90% of Your Brain : It turns out that most people do indeed use all of their brain, just not all at once the same way you won't have every light in your house on if you're not in a particular room. In fact, if you ever find yourself with all your "lights" on at once, congratulations: you're having a seizure.
Prince Charming: Time was, every fairytale had a character whose main function was to be a) physically attractive and b) a socially advantageous marriage prospect for the hero/heroine, by virtue of being wealthy and/or a member of the aristocracy. Information about this character's actual personality tended to be sketchy at best, except period dramas. Remained popular through the early Disney Animated Canon. Nowadays often subverted as being clueless and vain, if not downright evil. See Prince Charmless, which is the current form nowadays. See what we meant by the spoof becoming a trope?
Red Wire Blue Wire: 9/11, The Troubles and 30 years of terrorists hiding grenades inside dead cows and cars instead of metal boxes marked "BOMB" have stomped this one flat.
Standard '50s Father: The '50s ended, and took the more overt forms of patriarchy along with it. The Bumbling Dad, originally a pretty clear way of rebelling against this trope, eventually become so prevalent in modern media that showing a sensible, competent father (in a sitcom, anyway) is practically a subversion in itself.

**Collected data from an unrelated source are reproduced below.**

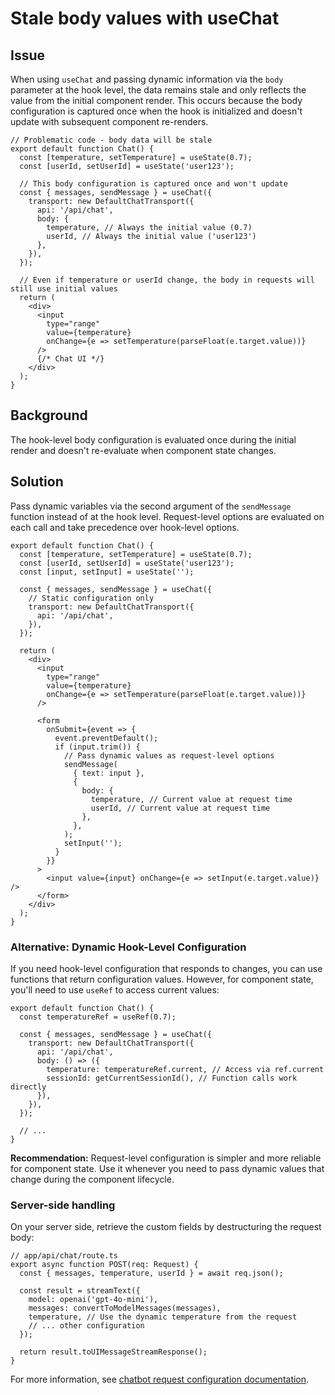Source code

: # Stale body values with useChat

## Issue

When using `useChat` and passing dynamic information via the `body` parameter at the hook level, the data remains stale and only reflects the value from the initial component render. This occurs because the body configuration is captured once when the hook is initialized and doesn't update with subsequent component re-renders.

```tsx
// Problematic code - body data will be stale
export default function Chat() {
  const [temperature, setTemperature] = useState(0.7);
  const [userId, setUserId] = useState('user123');

  // This body configuration is captured once and won't update
  const { messages, sendMessage } = useChat({
    transport: new DefaultChatTransport({
      api: '/api/chat',
      body: {
        temperature, // Always the initial value (0.7)
        userId, // Always the initial value ('user123')
      },
    }),
  });

  // Even if temperature or userId change, the body in requests will still use initial values
  return (
    <div>
      <input
        type="range"
        value={temperature}
        onChange={e => setTemperature(parseFloat(e.target.value))}
      />
      {/* Chat UI */}
    </div>
  );
}
```

## Background

The hook-level body configuration is evaluated once during the initial render and doesn't re-evaluate when component state changes.

## Solution

Pass dynamic variables via the second argument of the `sendMessage` function instead of at the hook level. Request-level options are evaluated on each call and take precedence over hook-level options.

```tsx
export default function Chat() {
  const [temperature, setTemperature] = useState(0.7);
  const [userId, setUserId] = useState('user123');
  const [input, setInput] = useState('');

  const { messages, sendMessage } = useChat({
    // Static configuration only
    transport: new DefaultChatTransport({
      api: '/api/chat',
    }),
  });

  return (
    <div>
      <input
        type="range"
        value={temperature}
        onChange={e => setTemperature(parseFloat(e.target.value))}
      />

      <form
        onSubmit={event => {
          event.preventDefault();
          if (input.trim()) {
            // Pass dynamic values as request-level options
            sendMessage(
              { text: input },
              {
                body: {
                  temperature, // Current value at request time
                  userId, // Current value at request time
                },
              },
            );
            setInput('');
          }
        }}
      >
        <input value={input} onChange={e => setInput(e.target.value)} />
      </form>
    </div>
  );
}
```

### Alternative: Dynamic Hook-Level Configuration

If you need hook-level configuration that responds to changes, you can use functions that return configuration values. However, for component state, you'll need to use `useRef` to access current values:

```tsx
export default function Chat() {
  const temperatureRef = useRef(0.7);

  const { messages, sendMessage } = useChat({
    transport: new DefaultChatTransport({
      api: '/api/chat',
      body: () => ({
        temperature: temperatureRef.current, // Access via ref.current
        sessionId: getCurrentSessionId(), // Function calls work directly
      }),
    }),
  });

  // ...
}
```

**Recommendation:** Request-level configuration is simpler and more reliable for component state. Use it whenever you need to pass dynamic values that change during the component lifecycle.

### Server-side handling

On your server side, retrieve the custom fields by destructuring the request body:

```tsx
// app/api/chat/route.ts
export async function POST(req: Request) {
  const { messages, temperature, userId } = await req.json();

  const result = streamText({
    model: openai('gpt-4o-mini'),
    messages: convertToModelMessages(messages),
    temperature, // Use the dynamic temperature from the request
    // ... other configuration
  });

  return result.toUIMessageStreamResponse();
}
```

For more information, see [chatbot request configuration documentation](../ai-sdk-ui/chatbot.md#request-configuration).

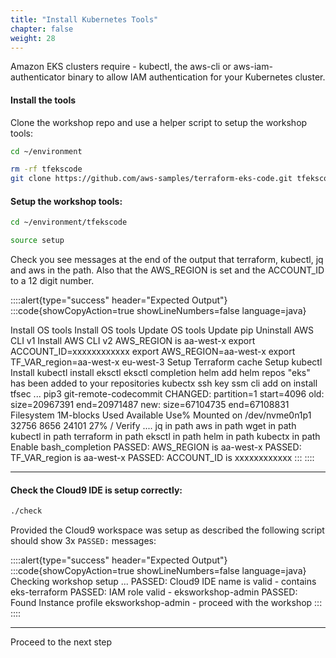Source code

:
 ```yaml
---
title: "Install Kubernetes Tools"
chapter: false
weight: 28
---
```


Amazon EKS clusters require - kubectl, the aws-cli or aws-iam-authenticator
binary to allow IAM authentication for your Kubernetes cluster.



#### Install the tools

Clone the workshop repo and use a helper script to setup the workshop tools: 

```bash
cd ~/environment
```

```bash
rm -rf tfekscode
git clone https://github.com/aws-samples/terraform-eks-code.git tfekscode
```

#### Setup the workshop tools:

```bash
cd ~/environment/tfekscode
```

```bash
source setup
```

Check you see messages at the end of the output that terraform, kubectl, jq and aws in the path. Also that the AWS_REGION is set and the ACCOUNT_ID to a 12 digit number.


::::alert{type="success" header="Expected Output"}
:::code{showCopyAction=true showLineNumbers=false language=java}

Install OS tools
Install OS tools
Update OS tools
Update pip
Uninstall AWS CLI v1
Install AWS CLI v2
AWS_REGION is aa-west-x
export ACCOUNT_ID=xxxxxxxxxxxx
export AWS_REGION=aa-west-x
export TF_VAR_region=aa-west-x
eu-west-3
Setup Terraform cache
Setup kubectl
Install kubectl
install eksctl
eksctl completion
helm
add helm repos
"eks" has been added to your repositories
kubectx
ssh key
ssm cli add on
install tfsec ...
pip3
git-remote-codecommit
CHANGED: partition=1 start=4096 old: size=20967391 end=20971487 new: size=67104735 end=67108831
Filesystem     1M-blocks  Used Available Use% Mounted on
/dev/nvme0n1p1     32756  8656     24101  27% /
Verify ....
jq in path
aws in path
wget in path
kubectl in path
terraform in path
eksctl in path
helm in path
kubectx in path
Enable bash_completion
PASSED: AWS_REGION is aa-west-x
PASSED: TF_VAR_region is aa-west-x
PASSED: ACCOUNT_ID is xxxxxxxxxxxx
:::
::::


---

#### Check the Cloud9 IDE is setup correctly:

```bash
./check
```

Provided the Cloud9 workspace was setup as described the following script should show 3x `PASSED:` messages:

::::alert{type="success" header="Expected Output"}
:::code{showCopyAction=true showLineNumbers=false language=java}
Checking workshop setup ...
PASSED: Cloud9 IDE name is valid - contains eks-terraform
PASSED: IAM role valid - eksworkshop-admin
PASSED: Found Instance profile eksworkshop-admin - proceed with the workshop
:::
::::

----

Proceed to the next step

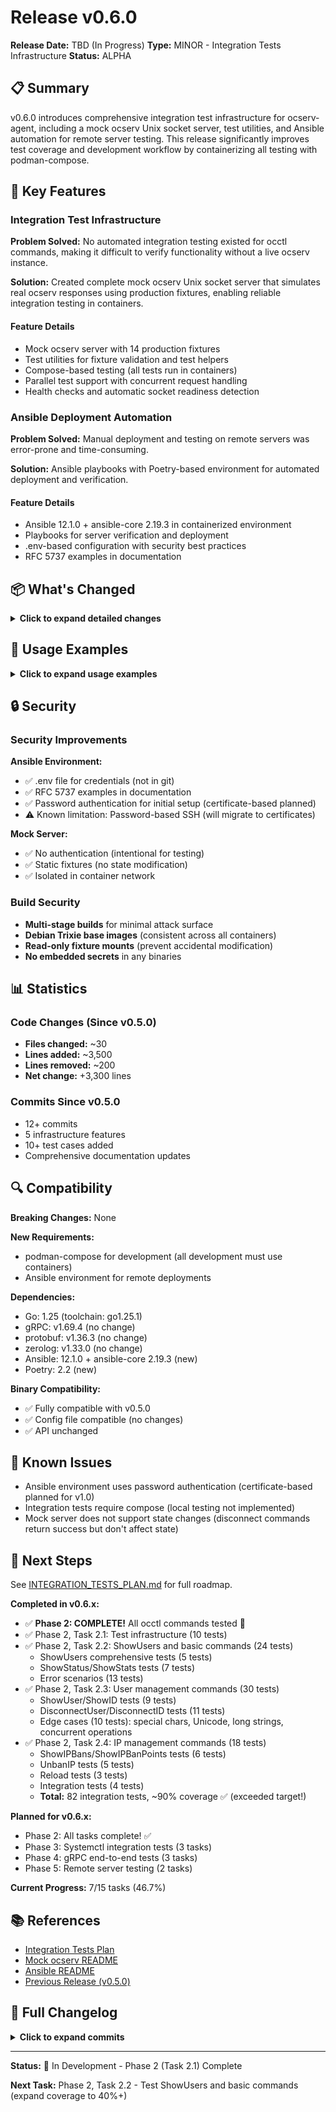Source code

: # Release v0.6.0

**Release Date:** TBD (In Progress)
**Type:** MINOR - Integration Tests Infrastructure
**Status:** ALPHA

## 📋 Summary

v0.6.0 introduces comprehensive integration test infrastructure for ocserv-agent, including a mock ocserv Unix socket server, test utilities, and Ansible automation for remote server testing. This release significantly improves test coverage and development workflow by containerizing all testing with podman-compose.

## 🎯 Key Features

### Integration Test Infrastructure

**Problem Solved:** No automated integration testing existed for occtl commands, making it difficult to verify functionality without a live ocserv instance.

**Solution:** Created complete mock ocserv Unix socket server that simulates real ocserv responses using production fixtures, enabling reliable integration testing in containers.

#### Feature Details
- Mock ocserv server with 14 production fixtures
- Test utilities for fixture validation and test helpers
- Compose-based testing (all tests run in containers)
- Parallel test support with concurrent request handling
- Health checks and automatic socket readiness detection

### Ansible Deployment Automation

**Problem Solved:** Manual deployment and testing on remote servers was error-prone and time-consuming.

**Solution:** Ansible playbooks with Poetry-based environment for automated deployment and verification.

#### Feature Details
- Ansible 12.1.0 + ansible-core 2.19.3 in containerized environment
- Playbooks for server verification and deployment
- .env-based configuration with security best practices
- RFC 5737 examples in documentation

## 📦 What's Changed

<details>
<summary><strong>Click to expand detailed changes</strong></summary>

### New Features

**Integration Tests (Phase 1 & 2.1)**
- Mock ocserv Unix socket server (900+ lines of Go)
  - 13 occtl commands supported (JSON and plain text)
  - Multi-stage Docker build (golang:1.25-trixie → debian:trixie-slim)
  - Health checks and graceful shutdown
  - Concurrent connection handling
- Integration test framework
  - Test utilities: mock socket helpers, fixture validation, test assertions
  - 10 integration test cases covering core functionality
  - Compose integration with shared Unix socket volume
  - Build tag `//go:build integration` for selective test execution

**Ansible Automation**
- Ansible environment in podman-compose
- Poetry 2.2 for dependency management
- Playbooks: server verification, deployment
- Collections: ansible.posix, community.general
- Makefile targets: `make compose-ansible`, `make ansible-shell`

**Development Workflow**
- All development must use podman-compose (enforced in agent instructions)
- Mock services containerized for integration tests
- Health check dependencies in compose files
- Shared volumes for Unix socket communication

### Documentation

**New Guides:**
- `test/mock-ocserv/README.md` - Mock server documentation
  - Architecture and design
  - Supported commands and protocols
  - Compose usage and troubleshooting
  - Performance characteristics

**Updated:**
- `docs/todo/INTEGRATION_TESTS_PLAN.md` - Progress tracking (4/15 tasks, 26.7%)
- `.claude/agents/ocserv-protocol-specialist.md` - Compose-first workflow rule
- `deploy/ansible/README.md` - Ansible environment setup
- `test/fixtures/ocserv/occtl/README.md` - Fixture documentation

### Code Changes

**Files Added:**
- `test/mock-ocserv/main.go` - Mock server entry point
- `test/mock-ocserv/handler.go` - Connection handling
- `test/mock-ocserv/command.go` - Command parsing
- `test/mock-ocserv/fixtures.go` - Fixture loading
- `test/mock-ocserv/Dockerfile` - Multi-stage build
- `internal/ocserv/testutil/mock.go` - Mock socket test helper
- `internal/ocserv/testutil/fixtures.go` - Fixture utilities
- `internal/ocserv/testutil/helpers.go` - Common test helpers
- `internal/ocserv/occtl_integration_test.go` - Integration tests
- `deploy/compose/mock-ocserv.yml` - Mock server compose file
- `deploy/compose/ansible.yml` - Ansible environment
- `deploy/ansible/pyproject.toml` - Poetry configuration
- `deploy/ansible/ansible.cfg` - Ansible configuration
- `deploy/ansible/playbooks/verify-ocserv.yml` - Verification playbook

**Files Modified:**
- `deploy/compose/docker-compose.test.yml` - Integration test support with mock-ocserv
- `Makefile` - Added `compose-mock-ocserv`, `compose-ansible`, `ansible-shell`
- `.gitignore` - Added .env, *.lock, ansible caches

### Integration Tests

**Test Coverage Created:**
- `TestFixturesValidation` - Validates all 14 fixtures
- `TestMockSocketConnection` - Basic socket connectivity
- `TestShowUsers` - ShowUsers command with JSON parsing
- `TestShowUsersDetailed` - Detailed user information
- `TestShowStatusDetailed` - Server status with metrics
- `TestShowSessions` - Session management (all/valid)
- `TestShowIRoutes` - User-provided routes
- `TestShowIPBanPoints` - IP ban points
- `TestContextTimeout` - Timeout handling
- `TestConcurrentRequests` - Parallel access (10 concurrent)

</details>

## 🚀 Usage Examples

<details>
<summary><strong>Click to expand usage examples</strong></summary>

### Running Integration Tests

```bash
# Run all tests (unit + integration) in containers
make compose-test

# Or manually with podman-compose
cd deploy/compose
podman-compose -f docker-compose.test.yml up --abort-on-container-exit
```

**Expected Output:**
```
🧪 Running tests...
▶ Unit tests
ok      github.com/dantte-lp/ocserv-agent/internal/config
▶ Waiting for mock socket...
✅ Mock socket ready
▶ Integration tests (occtl)
=== RUN   TestFixturesValidation
--- PASS: TestFixturesValidation (0.05s)
=== RUN   TestShowUsers
--- PASS: TestShowUsers (0.02s)
✅ All tests passed!
```

### Running Mock ocserv Server

```bash
# Start mock server
make compose-mock-ocserv

# View logs
podman logs -f mock-ocserv

# Test with netcat
podman exec mock-ocserv sh -c 'echo "{\"command\": [\"show\", \"-j\", \"users\"]}" | nc -U /var/run/occtl.socket'
```

### Ansible Deployment

```bash
# Configure credentials
cp deploy/ansible/.env.example deploy/ansible/.env
# Edit .env with your server credentials

# Start Ansible environment
make compose-ansible

# Enter container
make ansible-shell

# Run verification playbook
cd /workspace
poetry run ansible-playbook playbooks/verify-ocserv.yml
```

</details>

## 🔒 Security

### Security Improvements

**Ansible Environment:**
- ✅ .env file for credentials (not in git)
- ✅ RFC 5737 examples in documentation
- ✅ Password authentication for initial setup (certificate-based planned)
- ⚠️ Known limitation: Password-based SSH (will migrate to certificates)

**Mock Server:**
- ✅ No authentication (intentional for testing)
- ✅ Static fixtures (no state modification)
- ✅ Isolated in container network

### Build Security

- **Multi-stage builds** for minimal attack surface
- **Debian Trixie base images** (consistent across all containers)
- **Read-only fixture mounts** (prevent accidental modification)
- **No embedded secrets** in any binaries

## 📊 Statistics

### Code Changes (Since v0.5.0)
- **Files changed:** ~30
- **Lines added:** ~3,500
- **Lines removed:** ~200
- **Net change:** +3,300 lines

### Commits Since v0.5.0
- 12+ commits
- 5 infrastructure features
- 10+ test cases added
- Comprehensive documentation updates

## 🔍 Compatibility

**Breaking Changes:** None

**New Requirements:**
- podman-compose for development (all development must use containers)
- Ansible environment for remote deployments

**Dependencies:**
- Go: 1.25 (toolchain: go1.25.1)
- gRPC: v1.69.4 (no change)
- protobuf: v1.36.3 (no change)
- zerolog: v1.33.0 (no change)
- Ansible: 12.1.0 + ansible-core 2.19.3 (new)
- Poetry: 2.2 (new)

**Binary Compatibility:**
- ✅ Fully compatible with v0.5.0
- ✅ Config file compatible (no changes)
- ✅ API unchanged

## 🐛 Known Issues

- Ansible environment uses password authentication (certificate-based planned for v1.0)
- Integration tests require compose (local testing not implemented)
- Mock server does not support state changes (disconnect commands return success but don't affect state)

## 🔮 Next Steps

See [INTEGRATION_TESTS_PLAN.md](../todo/INTEGRATION_TESTS_PLAN.md) for full roadmap.

**Completed in v0.6.x:**
- ✅ **Phase 2: COMPLETE!** All occtl commands tested 🎉
- ✅ Phase 2, Task 2.1: Test infrastructure (10 tests)
- ✅ Phase 2, Task 2.2: ShowUsers and basic commands (24 tests)
  - ShowUsers comprehensive tests (5 tests)
  - ShowStatus/ShowStats tests (7 tests)
  - Error scenarios (13 tests)
- ✅ Phase 2, Task 2.3: User management commands (30 tests)
  - ShowUser/ShowID tests (9 tests)
  - DisconnectUser/DisconnectID tests (11 tests)
  - Edge cases (10 tests): special chars, Unicode, long strings, concurrent operations
- ✅ Phase 2, Task 2.4: IP management commands (18 tests)
  - ShowIPBans/ShowIPBanPoints tests (6 tests)
  - UnbanIP tests (5 tests)
  - Reload tests (3 tests)
  - Integration tests (4 tests)
  - **Total:** 82 integration tests, ~90% coverage ✅ (exceeded target!)

**Planned for v0.6.x:**
- Phase 2: All tasks complete! ✅
- Phase 3: Systemctl integration tests (3 tasks)
- Phase 4: gRPC end-to-end tests (3 tasks)
- Phase 5: Remote server testing (2 tasks)

**Current Progress:** 7/15 tasks (46.7%)

## 📚 References

- [Integration Tests Plan](../todo/INTEGRATION_TESTS_PLAN.md)
- [Mock ocserv README](../../test/mock-ocserv/README.md)
- [Ansible README](../../deploy/ansible/README.md)
- [Previous Release (v0.5.0)](v0.5.0.md)

## 📝 Full Changelog

<details>
<summary><strong>Click to expand commits</strong></summary>

### Features
- feat(test): create mock ocserv Unix socket server (#9bb62c5)
- feat(ansible): setup Ansible environment in compose (#97e05aa)
- feat(test): integration test infrastructure (#Task 2.1)

### Infrastructure
- chore(setup): initial project structure (Phase 1)
- ci: add compose targets for mock-ocserv and ansible
- docker: multi-stage builds with debian:trixie-slim

### Documentation
- docs: update integration tests plan (26.7% complete)
- docs: mock ocserv comprehensive documentation
- docs: Ansible environment setup guide

### Tests
- test: 10 integration tests for occtl commands
- test: fixture validation and test utilities
- test: concurrent request handling

</details>

---

**Status:** 🚧 In Development - Phase 2 (Task 2.1) Complete

**Next Task:** Phase 2, Task 2.2 - Test ShowUsers and basic commands (expand coverage to 40%+)
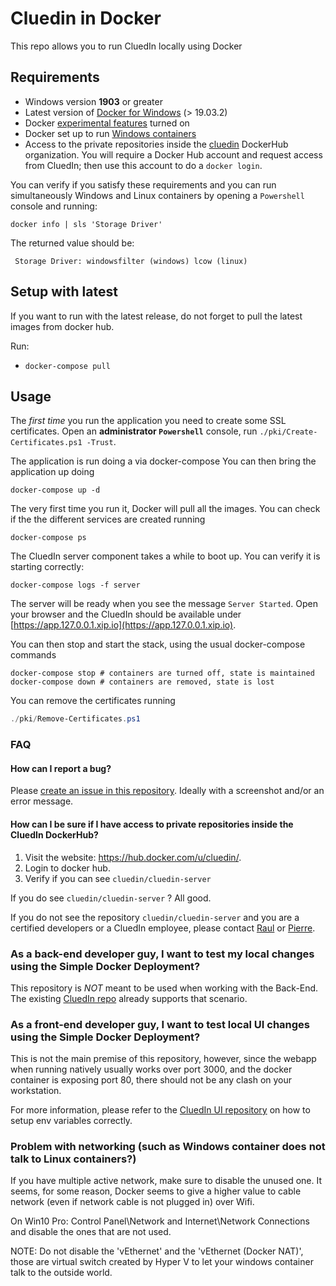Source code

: # Cluedin in Docker

This repo allows you to run CluedIn locally using Docker

## Requirements

- Windows version **1903** or greater
- Latest version of [Docker for Windows](https://store.docker.com/editions/community/docker-ce-desktop-windows) (> 19.03.2)
- Docker [experimental features](https://docs.docker.com/docker-for-windows/#daemon) turned on 
- Docker set up to run [Windows containers](https://docs.docker.com/docker-for-windows/#switch-between-windows-and-linux-containers)
- Access to the private repositories inside the  [cluedin](https://hub.docker.com/u/cluedin/) DockerHub organization. You will require a Docker Hub account and request access from CluedIn; then use this account to do a ```docker login```.

You can verify if you satisfy these requirements and you can run simultaneously Windows and Linux containers by opening a `Powershell` console and running:
```
docker info | sls 'Storage Driver'
```

The returned value should be:
```
 Storage Driver: windowsfilter (windows) lcow (linux)
```


## Setup with latest

If you want to run with the latest release, do not forget to pull the latest images from docker hub.

Run:

- `docker-compose pull`

## Usage

The *first time* you run the application you need to create some SSL certificates. Open an **administrator `Powershell`** console, run ```./pki/Create-Certificates.ps1 -Trust```.

The application is run doing a via docker-compose You can then bring the application up doing

```
docker-compose up -d
```

The very first time you run it, Docker will pull all the images. You can check if the the different services are created running

```
docker-compose ps
```

The CluedIn server component takes a while to boot up. You can verify it is starting correctly:
```
docker-compose logs -f server
```

The server will be ready when you see the message `Server Started`. Open your browser and the CluedIn should be available under [https://app.127.0.0.1.xip.io](https://app.127.0.0.1.xip.io).

You can then stop and start the stack, using the usual docker-compose commands

```
docker-compose stop # containers are turned off, state is maintained
docker-compose down # containers are removed, state is lost
```

You can remove the certificates running

```powershell
./pki/Remove-Certificates.ps1
```

### FAQ

#### How can I report a bug?

Please [create an issue in this repository](https://github.com/CluedIn-io/Simple-Docker-Deployment/issues/new). Ideally with a screenshot and/or an error message.

#### How can I be sure if I have access to private repositories inside the CluedIn DockerHub?

1. Visit the website: https://hub.docker.com/u/cluedin/.
2. Login to docker hub.
3. Verify if you can see `cluedin/cluedin-server`

If you do see  `cluedin/cluedin-server` ? All good.

If you do not see the repository `cluedin/cluedin-server` and you are a certified developers or a CluedIn employee, please contact [Raul](mailto:rjz@cluedin.net) or [Pierre](mailto:pid@cluedin.net).

### As a back-end developer guy, I want to test my local changes using the Simple Docker Deployment?

This repository is *NOT* meant to be used when working with the Back-End. The existing [CluedIn repo](https://github.com/CluedIn-io/CluedIn) already supports that scenario.

### As a front-end developer guy, I want to test local UI changes using the Simple Docker Deployment?

This is not the main premise of this repository, however, since the webapp when running natively usually works over port 3000, and the docker container is exposing port 80, there should not be any clash on your workstation.

For more information, please refer to the [CluedIn UI repository](https://github.com/CluedIn-io/CluedIn.Widget) on how to setup env variables correctly.

### Problem with networking (such as Windows container does not talk to Linux containers?)

If you have multiple active network, make sure to disable the unused one. It seems, for some reason, Docker seems to give a higher value to cable network (even if network cable is not plugged in) over Wifi.

On Win10 Pro: Control Panel\Network and Internet\Network Connections and disable the ones that are not used.

NOTE: Do not disable the 'vEthernet' and the 'vEthernet (Docker NAT)', those are virtual switch created by Hyper V to let your windows container talk to the outside world.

Stern Nuns beating students at Catholic school. At least in the United States, nuns stopped doing this a long time ago (and also a good many Catholic schoolteachers are lay people), and yet Hollywood and TV shows constantly act like it's still standard procedure, as sitcom parents often threaten their rebellious teen with a transfer to a school run by nuns, implying that they will be beaten.
The Talk: Especially considering the proliferation of the internet and other knowledge resources, the subversion has become more often than not Truth in Television.
Take Me to Your Leader: Despite the fact that there is some Truth in Television in the sense that an explorer in a distant land, upon meeting some of the locals, might wish to speak with whoever's in charge around here, the form of this where visiting extraterrestrials request this is almost never played straight these days. This is usually replaced in most fiction (mainly movies) with We Come in Peace — Shoot to Kill- the alien captain will simply vaporize everyone in the room the moment someone says "hello," or he and his unit are mindless Starfish Aliens with no concept of diplomacy, or the local General Ripper will ignore protocol and blast a hole in the alien's chest long before any leader is summoned. When this line is used, it's generally combined with an "Always Wanted To Say That"-type line.
Vampire Vords: Strongly associated with "old", Bela Lugosi-style vampires. Neither the modern "sexy" vampires or the few genuinely threatening ones in modern fiction talk this way, because it's silly.
Wire Dilemma: So pervasive in action and crime movies of the 80s and 90s to add tension that by now subversions and parodies have far outnumbered straight uses. All wires are the same color, the bomb just gets thrown out the window, the timer speeds up when the wires are cut... permutations are many.
Working on the Chain Gang: The punishment was once very commonplace in Southern US states up until the mid-1950s, with Georgia being the last to abolish it in '55. Today only a single county in Arizona remains as the one place that still makes use of chain gangs, although inmates serving on these ones aren't shackled together anymore. Nowadays, chain gangs mostly just exist in period pieces in media that involve prisoners in the early half of the 20th Century. Replaced with "community service" nowadays; usually a crew of guys filling potholes on the highway or picking up litter in the park, but these activities aren't gritty or sexy enough for Hollywood so they rarely show up in media.